En marcha: fábrica de Brasil Ecodiesel

Pocas cosas pueden explicar las dos caras del PT y las constantes divisiones internas dentro de la agrupación como la historia de estas dos mujeres. Silva es hija de una familia de seringueiros –recolectores de caucho– del poblado amazónico de Breu Velho, a 70 kilómetros de Río Branco, capital del Estado de Acre. Fue alfabetizada por unas monjas a los 16 años y continuó estudiando hasta cursar una carrera universitaria. Entró en la política de la mano de Chico Mendes, una de las primeras voces que se alzó para denunciar la destrucción de la Amazonía brasileña y que fue asesinado el 22 de diciembre de 1988, en una emboscada montada por latifundistas y madereros a los que acusaba de devastar la selva. Como colaboradora de Mendes, Silva participó en 1984 en la fundación de la filial de la Central Única de Trabajadores (CUT) en Acre. Un año después, se afilió al PT y fue elegida concejal de Río Branco, el primer cargo público para el que postuló en su vida política, que continuó en forma ascendente hasta que conquistó un escaño en el Senado desde 1994 y hasta 2002, cuando Lula la puso al frente de Medio Ambiente.
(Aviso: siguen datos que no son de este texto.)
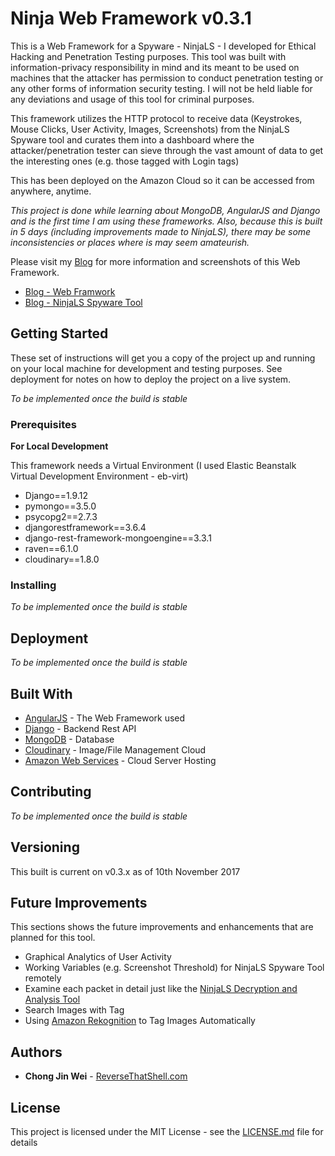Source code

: # Ninja Web Framework v0.3.1

This is a Web Framework for a Spyware - NinjaLS - I developed for Ethical Hacking and Penetration Testing purposes. This tool was built with information-privacy responsibility in mind and its meant to be used on machines that the attacker has permission to conduct penetration testing or any other forms of information security testing. I will not be held liable for any deviations and usage of this tool for criminal purposes. 

This framework utilizes the HTTP protocol to receive data (Keystrokes, Mouse Clicks, User Activity, Images, Screenshots) from the NinjaLS Spyware tool and curates them into a dashboard where the attacker/penetration tester can sieve through the vast amount of data to get the interesting ones (e.g. those tagged with Login tags)

This has been deployed on the Amazon Cloud so it can be accessed from anywhere, anytime.

*This project is done while learning about MongoDB, AngularJS and Django and is the first time I am using these frameworks. Also, because this is built in 5 days (including improvements made to NinjaLS), there may be some inconsistencies or places where is may seem amateurish.*

Please visit my [Blog](https://www.reversethatshell.com) for more information and screenshots of this Web Framework.
- [Blog - Web Framwork](https://www.reversethatshell.com/2017/07/23/keylogger-and-analysis-console-penetration-testing-tool/)
- [Blog - NinjaLS Spyware Tool](https://www.reversethatshell.com/2017/07/23/keylogger-and-analysis-console-penetration-testing-tool/)

## Getting Started

These set of instructions will get you a copy of the project up and running on your local machine for development and testing purposes. See deployment for notes on how to deploy the project on a live system.

*To be implemented once the build is stable*

### Prerequisites

**For Local Development**

This framework needs a Virtual Environment (I used Elastic Beanstalk Virtual Development Environment - eb-virt)
- Django==1.9.12
- pymongo==3.5.0
- psycopg2==2.7.3
- djangorestframework==3.6.4
- django-rest-framework-mongoengine==3.3.1
- raven==6.1.0
- cloudinary==1.8.0

### Installing

*To be implemented once the build is stable*

## Deployment

*To be implemented once the build is stable*

## Built With

* [AngularJS](https://angularjs.org/) - The Web Framework used
* [Django](https://www.djangoproject.com/) - Backend Rest API
* [MongoDB](https://www.mongodb.com/) - Database
* [Cloudinary](https://cloudinary.com/) - Image/File Management Cloud
* [Amazon Web Services](https://aws.amazon.com) - Cloud Server Hosting

## Contributing

*To be implemented once the build is stable*

## Versioning

This built is current on v0.3.x as of 10th November 2017

## Future Improvements

This sections shows the future improvements and enhancements that are planned for this tool.
* Graphical Analytics of User Activity
* Working Variables (e.g. Screenshot Threshold) for NinjaLS Spyware Tool remotely
* Examine each packet in detail just like the [NinjaLS Decryption and Analysis Tool](https://www.reversethatshell.com/2017/07/23/keylogger-and-analysis-console-penetration-testing-tool/)
* Search Images with Tag
* Using [Amazon Rekognition](https://aws.amazon.com/rekognition/) to Tag Images Automatically

## Authors

* **Chong Jin Wei** - [ReverseThatShell.com](https://www.reversethatshell.com)

## License

This project is licensed under the MIT License - see the [LICENSE.md](LICENSE.md) file for details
Dilma Rousseff planeó espectaculares golpes de la guerrilla en los años 60 y sufrió cárcel y tortura antes de hacerse economista. Todo lo que aprendió, unido a su fama de dura y trabajadora, quedó patente durante su etapa al frente del Ministerio de Energía y Minas. Con ella, Brasil afianzó su expansión en el sector energético tradicional –Rousseff preside el Consejo de Administración de Petrobras– y se convirtió en el rey de los biocombustibles con la masiva producción de etanol. De esta cartera fue ascendida a superministra en reemplazo de José Dirceu, otro ex preso político y guerrillero, que dejó el Gobierno en medio de denuncias de pago de sobornos a diputados aliados del PT.
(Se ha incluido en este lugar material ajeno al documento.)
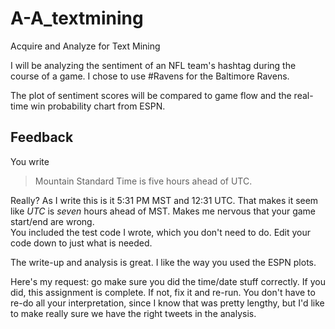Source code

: # A-A_textmining
Acquire and Analyze for Text Mining

I will be analyzing the sentiment of an NFL team's hashtag during the course of a game.
I chose to use #Ravens for the Baltimore Ravens.

The plot of sentiment scores will be compared to game flow and the real-time win probability chart from ESPN.

## Feedback

You write 
> Mountain Standard Time is five hours ahead of UTC.

Really? As I write this is it 5:31 PM MST and 12:31 UTC. That makes it seem like _UTC_ is _seven_ hours 
ahead of MST. Makes me nervous that your game start/end are wrong.  
You included the test code I wrote, which you don't need to do. Edit your code down
to just what is needed. 

The write-up and analysis is great. I like the way you used the ESPN plots. 

Here's my request: go make sure you did the time/date stuff correctly. If you did, this 
assignment is complete. If not, fix it and re-run. You don't have to re-do all your interpretation,
since I know that was pretty lengthy, but I'd like to make really sure we have the right tweets in the analysis. 
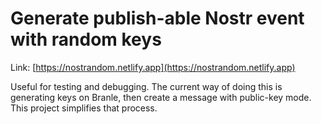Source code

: # Generate publish-able Nostr event with random keys
Link: [https://nostrandom.netlify.app](https://nostrandom.netlify.app)

Useful for testing and debugging. The current way of doing this is generating keys on Branle, then create a message with public-key mode. This project simplifies that process.

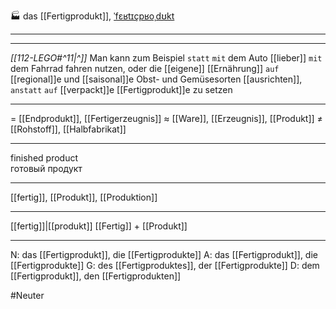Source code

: 🏭 das [[Fertigprodukt]], [ˈfɛʁtɪçpʁoˌdʊkt](https://youglish.com/pronounce/Fertigprodukt/german)

---
----

*[[112-LEGO#^11|^]]* Man kann zum Beispiel `statt` `mit` dem Auto [[lieber]] `mit` dem Fahrrad fahren nutzen, oder die [[eigene]] [[Ernährung]] `auf` [[regional]]e und [[saisonal]]e Obst- und Gemüsesorten [[ausrichten]], `anstatt` `auf` [[verpackt]]e [[Fertigprodukt]]e zu setzen


---
= [[Endprodukt]], [[Fertigerzeugnis]]
≈ [[Ware]], [[Erzeugnis]], [[Produkt]]
≠ [[Rohstoff]], [[Halbfabrikat]]

---
finished product  
готовый продукт

---
[[fertig]], [[Produkt]], [[Produktion]]

---
[[fertig]]|[[produkt]]
[[Fertig]] + [[Produkt]]


---
N: das [[Fertigprodukt]], die [[Fertigprodukte]]
A: das [[Fertigprodukt]], die [[Fertigprodukte]]
G: des [[Fertigproduktes]], der [[Fertigprodukte]]
D: dem [[Fertigprodukt]], den [[Fertigprodukten]]


#Neuter 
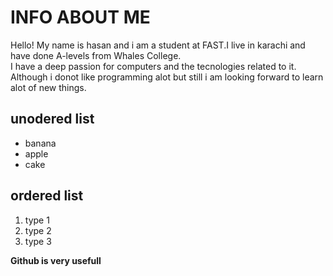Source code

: # INFO ABOUT ME

Hello! My name is hasan and i am a student at FAST.I live in karachi and have done A-levels from Whales College.
<br/>
I have a deep passion for computers and the tecnologies related to it. Although i donot like programming alot but still i am looking forward to learn alot of new things.

## unodered list

- banana
- apple
- cake

## ordered list

1. type 1
2. type 2
3. type 3

**Github is very usefull**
Nacida en 1947 en el Estado de Minas Gerais, Rousseff empezó su militancia en el trotskismo, pero se sumó en 1969 a la maoísta Vanguardia Armada Revolucionaria Palmares (VAR-Palmares), del mítico guerrillero Carlos Lamarca, un capitán del Ejército que rechazó el golpe militar de 1964. Planificó junto a su compañero Carlos Franklin Paixao de Araújo (con quien tendría su única hija) el robo de una caja fuerte que el gobernador paulista Adhemar de Barros, identificado como un símbolo de la corrupción, escondía en la casa de una amante en Río de Janeiro, el 18 de julio de 1969. El botín ascendió a 2,5 millones de dólares, un récord para una acción guerrillera por entonces. Dos meses después, Rousseff encabezó una disidencia favorable a una reducción de las acciones armadas y dejó en minoría a Lamarca. Las dos facciones se repartieron las armas y el dinero.
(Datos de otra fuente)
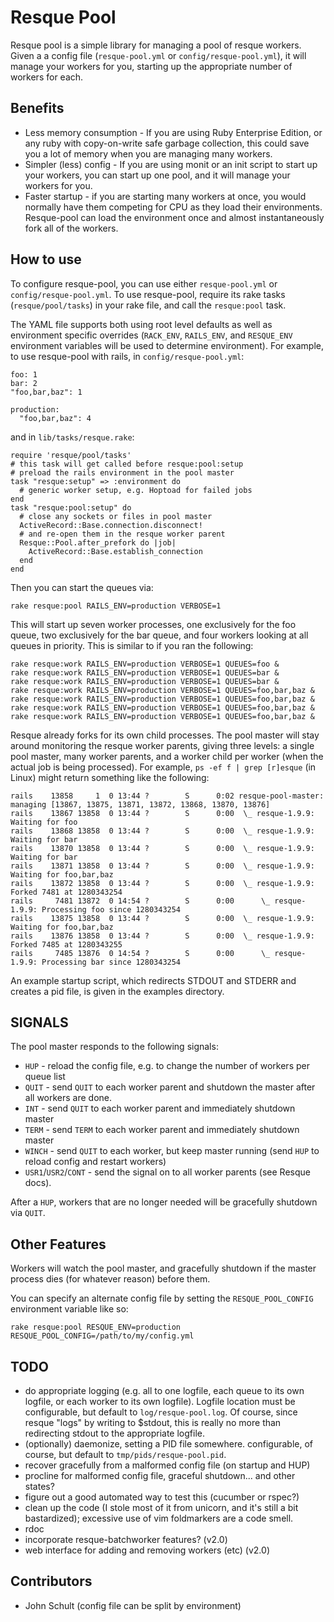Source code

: Resque Pool
===========

Resque pool is a simple library for managing a pool of resque workers.  Given a
a config file (`resque-pool.yml` or `config/resque-pool.yml`), it will manage
your workers for you, starting up the appropriate number of workers for each.

Benefits
---------

* Less memory consumption - If you are using Ruby Enterprise Edition, or any
  ruby with copy-on-write safe garbage collection, this could save you a lot of
  memory when you are managing many workers.
* Simpler (less) config - If you are using monit or an init script to start up
  your workers, you can start up one pool, and it will manage your workers for
  you.
* Faster startup - if you are starting many workers at once, you would normally
  have them competing for CPU as they load their environments.  Resque-pool can
  load the environment once and almost instantaneously fork all of the workers.

How to use
-----------

To configure resque-pool, you can use either `resque-pool.yml` or
`config/resque-pool.yml`.  To use resque-pool, require its rake tasks
(`resque/pool/tasks`) in your rake file, and call the `resque:pool` task.

The YAML file supports both using root level defaults as well as environment
specific overrides (`RACK_ENV`, `RAILS_ENV`, and `RESQUE_ENV` environment
variables will be used to determine environment).  For example, to use
resque-pool with rails, in `config/resque-pool.yml`:

    foo: 1
    bar: 2
    "foo,bar,baz": 1

    production:
      "foo,bar,baz": 4

and in `lib/tasks/resque.rake`:

    require 'resque/pool/tasks'
    # this task will get called before resque:pool:setup
    # preload the rails environment in the pool master
    task "resque:setup" => :environment do
      # generic worker setup, e.g. Hoptoad for failed jobs
    end
    task "resque:pool:setup" do
      # close any sockets or files in pool master
      ActiveRecord::Base.connection.disconnect!
      # and re-open them in the resque worker parent
      Resque::Pool.after_prefork do |job|
        ActiveRecord::Base.establish_connection
      end
    end

Then you can start the queues via:

    rake resque:pool RAILS_ENV=production VERBOSE=1

This will start up seven worker processes, one exclusively for the foo queue,
two exclusively for the bar queue, and four workers looking at all queues in
priority.  This is similar to if you ran the following:

    rake resque:work RAILS_ENV=production VERBOSE=1 QUEUES=foo &
    rake resque:work RAILS_ENV=production VERBOSE=1 QUEUES=bar &
    rake resque:work RAILS_ENV=production VERBOSE=1 QUEUES=bar &
    rake resque:work RAILS_ENV=production VERBOSE=1 QUEUES=foo,bar,baz &
    rake resque:work RAILS_ENV=production VERBOSE=1 QUEUES=foo,bar,baz &
    rake resque:work RAILS_ENV=production VERBOSE=1 QUEUES=foo,bar,baz &
    rake resque:work RAILS_ENV=production VERBOSE=1 QUEUES=foo,bar,baz &

Resque already forks for its own child processes.  The pool master will stay
around monitoring the resque worker parents, giving three levels: a single pool
master, many worker parents, and a worker child per worker (when the actual job
is being processed).  For example, `ps -ef f | grep [r]esque` (in Linux) might
return something like the following:

    rails    13858     1  0 13:44 ?        S      0:02 resque-pool-master: managing [13867, 13875, 13871, 13872, 13868, 13870, 13876]
    rails    13867 13858  0 13:44 ?        S      0:00  \_ resque-1.9.9: Waiting for foo
    rails    13868 13858  0 13:44 ?        S      0:00  \_ resque-1.9.9: Waiting for bar
    rails    13870 13858  0 13:44 ?        S      0:00  \_ resque-1.9.9: Waiting for bar
    rails    13871 13858  0 13:44 ?        S      0:00  \_ resque-1.9.9: Waiting for foo,bar,baz
    rails    13872 13858  0 13:44 ?        S      0:00  \_ resque-1.9.9: Forked 7481 at 1280343254
    rails     7481 13872  0 14:54 ?        S      0:00      \_ resque-1.9.9: Processing foo since 1280343254
    rails    13875 13858  0 13:44 ?        S      0:00  \_ resque-1.9.9: Waiting for foo,bar,baz
    rails    13876 13858  0 13:44 ?        S      0:00  \_ resque-1.9.9: Forked 7485 at 1280343255
    rails     7485 13876  0 14:54 ?        S      0:00      \_ resque-1.9.9: Processing bar since 1280343254

An example startup script, which redirects STDOUT and STDERR and creates a pid
file, is given in the examples directory.

SIGNALS
-------

The pool master responds to the following signals:

* `HUP`   - reload the config file, e.g. to change the number of workers per queue list
* `QUIT`  - send `QUIT` to each worker parent and shutdown the master after all workers are done.
* `INT`   - send `QUIT` to each worker parent and immediately shutdown master
* `TERM`  - send `TERM` to each worker parent and immediately shutdown master
* `WINCH` - send `QUIT` to each worker, but keep master running (send `HUP` to reload config and restart workers)
* `USR1`/`USR2`/`CONT` - send the signal on to all worker parents (see Resque docs).

After a `HUP`, workers that are no longer needed will be gracefully shutdown
via `QUIT`.

Other Features
--------------

Workers will watch the pool master, and gracefully shutdown if the master
process dies (for whatever reason) before them.

You can specify an alternate config file by setting the `RESQUE_POOL_CONFIG`
environment variable like so:

    rake resque:pool RESQUE_ENV=production RESQUE_POOL_CONFIG=/path/to/my/config.yml

TODO
-----

* do appropriate logging (e.g. all to one logfile, each queue to its own
  logfile, or each worker to its own logfile).  Logfile location must be
  configurable, but default to `log/resque-pool.log`.  Of course, since resque
  "logs" by writing to $stdout, this is really no more than redirecting stdout
  to the appropriate logfile.
* (optionally) daemonize, setting a PID file somewhere.  configurable, of
  course, but default to `tmp/pids/resque-pool.pid`.
* recover gracefully from a malformed config file (on startup and HUP)
* procline for malformed config file, graceful shutdown... and other states?
* figure out a good automated way to test this (cucumber or rspec?)
* clean up the code (I stole most of it from unicorn, and it's still a bit
  bastardized); excessive use of vim foldmarkers are a code smell.
* rdoc
* incorporate resque-batchworker features? (v2.0)
* web interface for adding and removing workers (etc) (v2.0)

Contributors
-------------

* John Schult (config file can be split by environment)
En enero de 1970 Rousseff fue detenida en São Paulo y torturada durante varios días. Pasó tres años en la cárcel. Al salir, se graduó en Ciencias Económicas por la Universidad Federal de Rio Grande do Sul, y dos años después se doctoró en Teoría Económica y Monetaria de la Universidad Estatal de Campinas. Para entonces ya era una miembro activa del Partido Democrático Laborista (PDL), del caudillo Lionel Brizola, fallecido en 2004. Durante el Gobierno de Alceu Collares en Rio Grande do Sul, entre 1991 y 1995, fue nombrada secretaria de Energía. En 1998, Olivio Dutra, miembro del PT, ganó las elecciones estatales con el apoyo de PDL, y Rousseff regresó a su puesto. En 1999, la coalición se rompió y el PDL pidió a sus miembros que dejaran sus cargos; frente a esto, Rousseff dejó el partido y se integró al PT, continuando en el Gobierno.

La ruptura entre Brizola y Lula en 2003 fue bastante agria. El veterano líder de la izquierda brasileña criticó al presidente Lula por “no estar cumpliendo con el pueblo”. Brizola se oponía férreamente a la reforma del sistema público de pensiones, y aun antes de que el divorcio de la izquierda se hubiera consumado empezaron los coqueteos de Lula con los viejos enemigos del Partido del Movimiento Democrático Brasileño (PMDB), de centro, y el Partido Progresista, de derecha, para sacar adelante su proyecto político. La fractura entre el PDL y el PT, los escándalos de corrupción que salpicaron por entonces al PT –que acabaron con la carrera de Dirceu y encumbraron a Rousseff– y las negociaciones bajo manga con la derecha reacomodaron a la izquierda brasileña. Hubo deserciones en todos los bandos. Así como Rousseff y otros dejaron el ala radical hacia el centro, políticos tan valiosos como el ex ministro de Educación de Lula, Cristovam Buarque, transitaron el camino inverso. Buarque acabó siendo candidato a la presidencia en 2006 por el PDL, y el partido recuperó un poco de peso en la política nacional. Tras este repunte electoral, Lula volvió a invitar a la agrupación de Brizola a colaborar con el Gobierno, y ésta aceptó.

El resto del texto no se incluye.